At trial, ICBC customers whose personal information had been impacted brought a class action against ICBC. At trial, ICBC was found vicariously liable for its employee’s breach of s. 1 of the Privacy Act, RSBC 1996 c 373, which stipulates that it is a statutory tort for a person, willfully and without a claim of right, to violate the privacy of another. General damages were awarded on a class-wide basis.
ICBC appealed the court’s finding that it was vicariously liable, arguing that the information accessed by the claims adjuster was contact information that people would regularly provide to others and therefore could not be private. It also claimed to have put proper workplace privacy policies in place. In the alternative, ICBC argued the trial judge erred in awarding general damages on a class-wide basis.
The determination of whether a breach of privacy has occurred in British Columbia considers the following factors: “the context, including the nature, incidence, and occasion of the act, the relationship of the parties, and the degree of privacy the person is entitled to” [para 2 of the decision summary]. The BCCA agreed with the trial judge’s earlier observation that ICBC acknowledged that the contact information was personal information entitled to privacy, pointing to ICBC’s internal code of ethics.

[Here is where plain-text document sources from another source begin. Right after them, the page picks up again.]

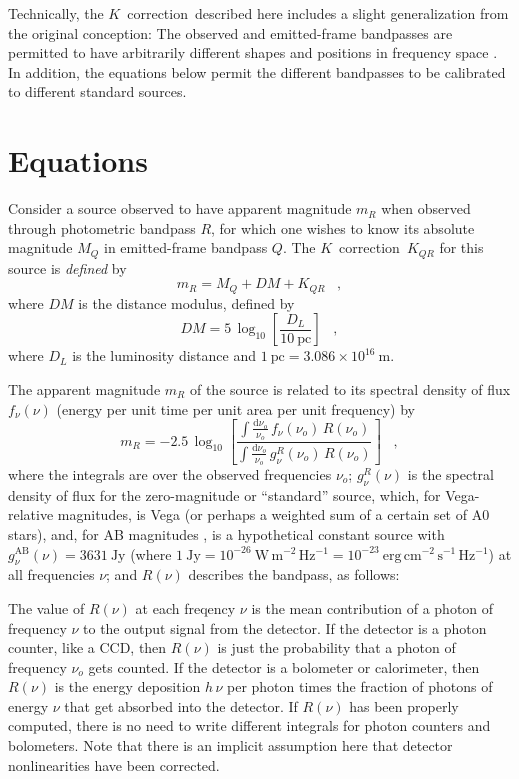 \documentclass[preprint]{aastex}
\newcommand{\kcorrection}{$K$~correction}
\newcommand{\nuobs}{\nu_o}
\begin{document}
Technically, the \kcorrection\ described here includes a slight
generalization from the original conception: The observed and
emitted-frame bandpasses are permitted to have arbitrarily different
shapes and positions in frequency space \citep[as they are in,
eg,][]{kim96a}.  In addition, the equations below permit the different
bandpasses to be calibrated to different standard sources.

\section{Equations}

Consider a source observed to have apparent magnitude $m_R$ when
observed through photometric bandpass $R$, for which one wishes to
know its absolute magnitude $M_Q$ in emitted-frame bandpass $Q$.  The
\kcorrection\ $K_{QR}$ for this source is \emph{defined} by
\begin{equation}
\label{eq:definition}
m_R = M_Q + DM + K_{QR} \;\;\;,
\end{equation}
where $DM$ is the distance modulus, defined by
\begin{equation}
DM = 5\,\log_{10}\left[\frac{D_L}{10~\mathrm{pc}}\right] \;\;\;,
\end{equation}
where $D_L$ is the luminosity distance \citep[eg,][]{hogg99cosm} and
$1~\mathrm{pc}= 3.086\times 10^{16}~\mathrm{m}$.

The apparent magnitude $m_R$ of the source is related to its spectral
density of flux $f_{\nu}(\nu)$ (energy per unit time per unit area per
unit frequency) by
\begin{equation}
m_R = -2.5\,\log_{10}\left[
  \frac{\displaystyle
          \int\frac{\mathrm{d}\nuobs}{\nuobs}\,f_{\nu}(\nuobs)\,R(\nuobs)}
       {\displaystyle
          \int\frac{\mathrm{d}\nuobs}{\nuobs}\,g^R_{\nu}(\nuobs)\,R(\nuobs)}
\right] \;\;\;,
\end{equation}
where the integrals are over the observed frequencies $\nuobs$;
$g^{R}_{\nu}(\nu)$ is the spectral density of flux for the
zero-magnitude or ``standard'' source, which, for Vega-relative
magnitudes, is Vega (or perhaps a weighted sum of a certain set of A0
stars), and, for AB magnitudes \citep{oke83a}, is a hypothetical
constant source with $g^\mathrm{AB}_{\nu}(\nu)=3631~\mathrm{Jy}$
(where $1~\mathrm{Jy}= 10^{-26}~\mathrm{W\,m^{-2}\,Hz^{-1}}=
10^{-23}~\mathrm{erg\,cm^{-2}\,s^{-1}\,Hz^{-1}}$) at all frequencies
$\nu$; and $R(\nu)$ describes the bandpass, as follows:

The value of $R(\nu)$ at each freqency $\nu$ is the mean contribution
of a photon of frequency $\nu$ to the output signal from the detector.
If the detector is a photon counter, like a CCD, then $R(\nu)$ is just
the probability that a photon of frequency $\nuobs$ gets counted.  If
the detector is a bolometer or calorimeter, then $R(\nu)$ is the
energy deposition $h\,\nu$ per photon times the fraction of photons of
energy $\nu$ that get absorbed into the detector.  If $R(\nu)$ has
been properly computed, there is no need to write different integrals
for photon counters and bolometers.  Note that there is an implicit
assumption here that detector nonlinearities have been corrected.
\end{document}
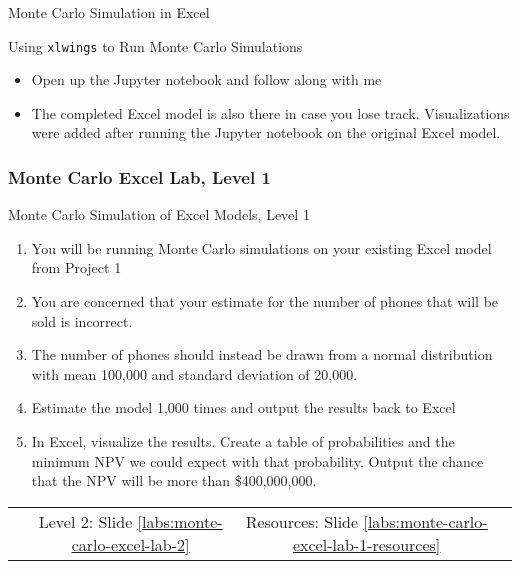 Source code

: \documentclass[handout, 11pt]{beamer}
\begin{document}
\begin{section}[Excel MC]{Monte Carlo Simulation in Excel}
\begin{frame}
{\begin{block}{Using \texttt{xlwings} to Run Monte Carlo Simulations}
\begin{itemize}
\item Open up the Jupyter notebook and follow along with me
\item The completed Excel model is also there in case you lose track. Visualizations were added after running the Jupyter notebook on the original Excel model.
\end{itemize}
\end{block}
}
\end{frame}
\begin{frame}
\frametitle{Monte Carlo Excel Lab, Level 1}
{
\begin{block}{Monte Carlo Simulation of Excel Models, Level 1}
\begin{enumerate}
\item You will be running Monte Carlo simulations on your existing Excel model from Project 1
\item You are concerned that your estimate for the number of phones that will be sold is incorrect. 
\item The number of phones should instead be drawn from a normal distribution with mean 100,000 and standard deviation of 20,000.
\item Estimate the model 1,000 times and output the results back to Excel
\item In Excel, visualize the results.  Create a table of probabilities and the minimum NPV we could expect with that probability. Output the chance that the NPV will be more than \$400,000,000.
\end{enumerate}
\vfill
\begin{tabular*}{\textwidth}{@{\extracolsep{\fill}}cccc}
\toprule
\hfill & Level 2: Slide \textcolor{blue}{\underline{\ref{labs:monte-carlo-excel-lab-2}}} & Resources: Slide \textcolor{blue}{\underline{\ref{labs:monte-carlo-excel-lab-1-resources}}} & \hfill\\

\end{tabular*}
\end{block}
}
\label{labs:monte-carlo-excel-lab-1}
\end{frame}
\end{section}
\appendix
{}
\setcounter{finalframe}{\value{framenumber}}
\end{document}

The BCCA further concluded that the class members’ assumptions that the information would be used for legitimate purposes was reasonable, as was their expectation that ICBC would keep their personal information private. As for vicarious liability, the test stems from Bazley v. Curry,  2 S.C.R. 534, where the Supreme Court of Canada focused on whether the employee’s conduct was sufficiently related to conduct authorized by the employer to justify imposing vicarious liability on the employer. The BCCA found that the employee’s engagement in illegal activities was closely tied to their work duties, meaning that without the employer’s equipment and proprietary information, the commission of these crimes would be impossible. The BCCA found these crimes to be sufficiently related to the conduct authorized which affirmed the trial judge’s ruling that ICBC was vicariously liable.